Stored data

···

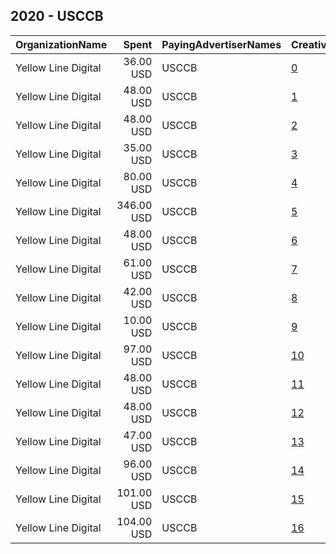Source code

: ## 2020 - USCCB 
|OrganizationName|Spent|PayingAdvertiserNames|CreativeUrls|Impressions|Genders|AgeBrackets|CountryCodes|BillingAddresses|CandidateBallotInformation|
|:---|---:|:---|:---|---:|:---|:---|:---|:---|:---|
|Yellow Line Digital|36.00 USD|USCCB|[0](https://www.snap.com/political-ads/asset/23dfd63cba095b30535694faf2ac45f72c1b3000d3bbb774e3b714aacec32158?mediaType=mp4)|16,609||18-30|united states|"237 W. Grand Ave,Escondido,92025,US"|United States Conference of Catholic Bishops|
|Yellow Line Digital|48.00 USD|USCCB|[1](https://www.snap.com/political-ads/asset/f8665d650d110cf38590202a9db054d94c4f217cf81fad38998b5c8fab8b23cb?mediaType=mp4)|17,230||18-30|united states|"237 W. Grand Ave,Escondido,92025,US"|United States Conference of Catholic Bishops|
|Yellow Line Digital|48.00 USD|USCCB|[2](https://www.snap.com/political-ads/asset/08afc2275a19944b7eae595317bfd5af8c2610d838f193ba5231faab01d0b7a8?mediaType=mp4)|22,315||18-30|united states|"237 W. Grand Ave,Escondido,92025,US"|United States Conference of Catholic Bishops|
|Yellow Line Digital|35.00 USD|USCCB|[3](https://www.snap.com/political-ads/asset/1dbd5e03c540f205f67a9458ec634c2a0754cffd752adb347da87ccde9e249f5?mediaType=png)|102,609||18-30|united states|"237 W. Grand Ave,Escondido,92025,US"|United States Conference of Catholic Bishops|
|Yellow Line Digital|80.00 USD|USCCB|[4](https://www.snap.com/political-ads/asset/ae2a9309a6619f2a70d27ebc1c996c975ad527bbdc01986041adff6faa8efb0a?mediaType=png)|229,650||18-30|united states|"237 W. Grand Ave,Escondido,92025,US"|United States Conference of Catholic Bishops|
|Yellow Line Digital|346.00 USD|USCCB|[5](https://www.snap.com/political-ads/asset/a0ad617db64027ae66696b58bfc88e17b6ad38f123c1188c457da922a8849ca2?mediaType=png)|1,060,832||18-30|united states|"237 W. Grand Ave,Escondido,92025,US"|United States Conference of Catholic Bishops|
|Yellow Line Digital|48.00 USD|USCCB|[6](https://www.snap.com/political-ads/asset/f47c80631298dad46a47ca45cc8f497e21cce7928fb9d0ee66baf3b867f1f11f?mediaType=mp4)|26,465||18-30|united states|"237 W. Grand Ave,Escondido,92025,US"|United States Conference of Catholic Bishops|
|Yellow Line Digital|61.00 USD|USCCB|[7](https://www.snap.com/political-ads/asset/55a14e20291972caeec3ffa8ce15b15bc855e650362b888cdb571407a37fc195?mediaType=png)|177,507||18-30|united states|"237 W. Grand Ave,Escondido,92025,US"|United States Conference of Catholic Bishops|
|Yellow Line Digital|42.00 USD|USCCB|[8](https://www.snap.com/political-ads/asset/8408dc6bb7f2eda3d9435706fcb95320943b01332abddc46307146e782cdd9ff?mediaType=png)|118,820||18-30|united states|"237 W. Grand Ave,Escondido,92025,US"|United States Conference of Catholic Bishops|
|Yellow Line Digital|10.00 USD|USCCB|[9](https://www.snap.com/political-ads/asset/a5c4465449b3cd7816845c62d2a7d6375bea064a4a67ba7e48703ea5589af374?mediaType=png)|12,896||18-30|united states|"237 W. Grand Ave,Escondido,92025,US"|United States Conference of Catholic Bishops|
|Yellow Line Digital|97.00 USD|USCCB|[10](https://www.snap.com/political-ads/asset/e17731dce85301aa492a7c9928d858c4765a3364e56c024285622ad2a989935f?mediaType=mp4)|52,959||18+|united states|"237 W. Grand Ave,Escondido,92025,US"||
|Yellow Line Digital|48.00 USD|USCCB|[11](https://www.snap.com/political-ads/asset/b8ee98883b8b336c2f7d4141e3fa9a00c66e087c5504361bdbd9a21e37bff150?mediaType=mp4)|22,658||18-30|united states|"237 W. Grand Ave,Escondido,92025,US"|United States Conference of Catholic Bishops|
|Yellow Line Digital|48.00 USD|USCCB|[12](https://www.snap.com/political-ads/asset/cb8dabad4ff093bb7a090bcd4668fbedc0db5e90142e2a64c74b145493dd7316?mediaType=mp4)|16,567||18-30|united states|"237 W. Grand Ave,Escondido,92025,US"|United States Conference of Catholic Bishops|
|Yellow Line Digital|47.00 USD|USCCB|[13](https://www.snap.com/political-ads/asset/9748016af5838f71563c1d959a228c8d37b0291dbaeb02832e4b110b135b7fbe?mediaType=mp4)|32,233||18-30|united states|"237 W. Grand Ave,Escondido,92025,US"|United States Conference of Catholic Bishops|
|Yellow Line Digital|96.00 USD|USCCB|[14](https://www.snap.com/political-ads/asset/bfb7aa31830cb5eab64bf4142c58d0e46b2cbc94db499f59519886d26b06890c?mediaType=mp4)|34,346||18+|united states|"237 W. Grand Ave,Escondido,92025,US"||
|Yellow Line Digital|101.00 USD|USCCB|[15](https://www.snap.com/political-ads/asset/a5bf79f7d32186535048a218ab81d144c44038ac3d2b706399c508c29aff20cc?mediaType=mp4)|42,158||18+|united states|"237 W. Grand Ave,Escondido,92025,US"||
|Yellow Line Digital|104.00 USD|USCCB|[16](https://www.snap.com/political-ads/asset/cbddb3337fe1d357d307934a18dc37d5f7880429d0e3a0dc7a82a5b1d1142b0b?mediaType=mp4)|38,280||18+|united states|"237 W. Grand Ave,Escondido,92025,US"||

···

Return the complete data unchanged and include none of the pictures.

Source code

: ## 2020 - USCCB 
|OrganizationName|Spent|PayingAdvertiserNames|CreativeUrls|Impressions|Genders|AgeBrackets|CountryCodes|BillingAddresses|CandidateBallotInformation|
|:---|---:|:---|:---|---:|:---|:---|:---|:---|:---|
|Yellow Line Digital|36.00 USD|USCCB|[0](https://www.snap.com/political-ads/asset/23dfd63cba095b30535694faf2ac45f72c1b3000d3bbb774e3b714aacec32158?mediaType=mp4)|16,609||18-30|united states|"237 W. Grand Ave,Escondido,92025,US"|United States Conference of Catholic Bishops|
|Yellow Line Digital|48.00 USD|USCCB|[1](https://www.snap.com/political-ads/asset/f8665d650d110cf38590202a9db054d94c4f217cf81fad38998b5c8fab8b23cb?mediaType=mp4)|17,230||18-30|united states|"237 W. Grand Ave,Escondido,92025,US"|United States Conference of Catholic Bishops|
|Yellow Line Digital|48.00 USD|USCCB|[2](https://www.snap.com/political-ads/asset/08afc2275a19944b7eae595317bfd5af8c2610d838f193ba5231faab01d0b7a8?mediaType=mp4)|22,315||18-30|united states|"237 W. Grand Ave,Escondido,92025,US"|United States Conference of Catholic Bishops|
|Yellow Line Digital|35.00 USD|USCCB|[3](https://www.snap.com/political-ads/asset/1dbd5e03c540f205f67a9458ec634c2a0754cffd752adb347da87ccde9e249f5?mediaType=png)|102,609||18-30|united states|"237 W. Grand Ave,Escondido,92025,US"|United States Conference of Catholic Bishops|
|Yellow Line Digital|80.00 USD|USCCB|[4](https://www.snap.com/political-ads/asset/ae2a9309a6619f2a70d27ebc1c996c975ad527bbdc01986041adff6faa8efb0a?mediaType=png)|229,650||18-30|united states|"237 W. Grand Ave,Escondido,92025,US"|United States Conference of Catholic Bishops|
|Yellow Line Digital|346.00 USD|USCCB|[5](https://www.snap.com/political-ads/asset/a0ad617db64027ae66696b58bfc88e17b6ad38f123c1188c457da922a8849ca2?mediaType=png)|1,060,832||18-30|united states|"237 W. Grand Ave,Escondido,92025,US"|United States Conference of Catholic Bishops|
|Yellow Line Digital|48.00 USD|USCCB|[6](https://www.snap.com/political-ads/asset/f47c80631298dad46a47ca45cc8f497e21cce7928fb9d0ee66baf3b867f1f11f?mediaType=mp4)|26,465||18-30|united states|"237 W. Grand Ave,Escondido,92025,US"|United States Conference of Catholic Bishops|
|Yellow Line Digital|61.00 USD|USCCB|[7](https://www.snap.com/political-ads/asset/55a14e20291972caeec3ffa8ce15b15bc855e650362b888cdb571407a37fc195?mediaType=png)|177,507||18-30|united states|"237 W. Grand Ave,Escondido,92025,US"|United States Conference of Catholic Bishops|
|Yellow Line Digital|42.00 USD|USCCB|[8](https://www.snap.com/political-ads/asset/8408dc6bb7f2eda3d9435706fcb95320943b01332abddc46307146e782cdd9ff?mediaType=png)|118,820||18-30|united states|"237 W. Grand Ave,Escondido,92025,US"|United States Conference of Catholic Bishops|
|Yellow Line Digital|10.00 USD|USCCB|[9](https://www.snap.com/political-ads/asset/a5c4465449b3cd7816845c62d2a7d6375bea064a4a67ba7e48703ea5589af374?mediaType=png)|12,896||18-30|united states|"237 W. Grand Ave,Escondido,92025,US"|United States Conference of Catholic Bishops|
|Yellow Line Digital|97.00 USD|USCCB|[10](https://www.snap.com/political-ads/asset/e17731dce85301aa492a7c9928d858c4765a3364e56c024285622ad2a989935f?mediaType=mp4)|52,959||18+|united states|"237 W. Grand Ave,Escondido,92025,US"||
|Yellow Line Digital|48.00 USD|USCCB|[11](https://www.snap.com/political-ads/asset/b8ee98883b8b336c2f7d4141e3fa9a00c66e087c5504361bdbd9a21e37bff150?mediaType=mp4)|22,658||18-30|united states|"237 W. Grand Ave,Escondido,92025,US"|United States Conference of Catholic Bishops|
|Yellow Line Digital|48.00 USD|USCCB|[12](https://www.snap.com/political-ads/asset/cb8dabad4ff093bb7a090bcd4668fbedc0db5e90142e2a64c74b145493dd7316?mediaType=mp4)|16,567||18-30|united states|"237 W. Grand Ave,Escondido,92025,US"|United States Conference of Catholic Bishops|
|Yellow Line Digital|47.00 USD|USCCB|[13](https://www.snap.com/political-ads/asset/9748016af5838f71563c1d959a228c8d37b0291dbaeb02832e4b110b135b7fbe?mediaType=mp4)|32,233||18-30|united states|"237 W. Grand Ave,Escondido,92025,US"|United States Conference of Catholic Bishops|
|Yellow Line Digital|96.00 USD|USCCB|[14](https://www.snap.com/political-ads/asset/bfb7aa31830cb5eab64bf4142c58d0e46b2cbc94db499f59519886d26b06890c?mediaType=mp4)|34,346||18+|united states|"237 W. Grand Ave,Escondido,92025,US"||
|Yellow Line Digital|101.00 USD|USCCB|[15](https://www.snap.com/political-ads/asset/a5bf79f7d32186535048a218ab81d144c44038ac3d2b706399c508c29aff20cc?mediaType=mp4)|42,158||18+|united states|"237 W. Grand Ave,Escondido,92025,US"||
|Yellow Line Digital|104.00 USD|USCCB|[16](https://www.snap.com/political-ads/asset/cbddb3337fe1d357d307934a18dc37d5f7880429d0e3a0dc7a82a5b1d1142b0b?mediaType=mp4)|38,280||18+|united states|"237 W. Grand Ave,Escondido,92025,US"||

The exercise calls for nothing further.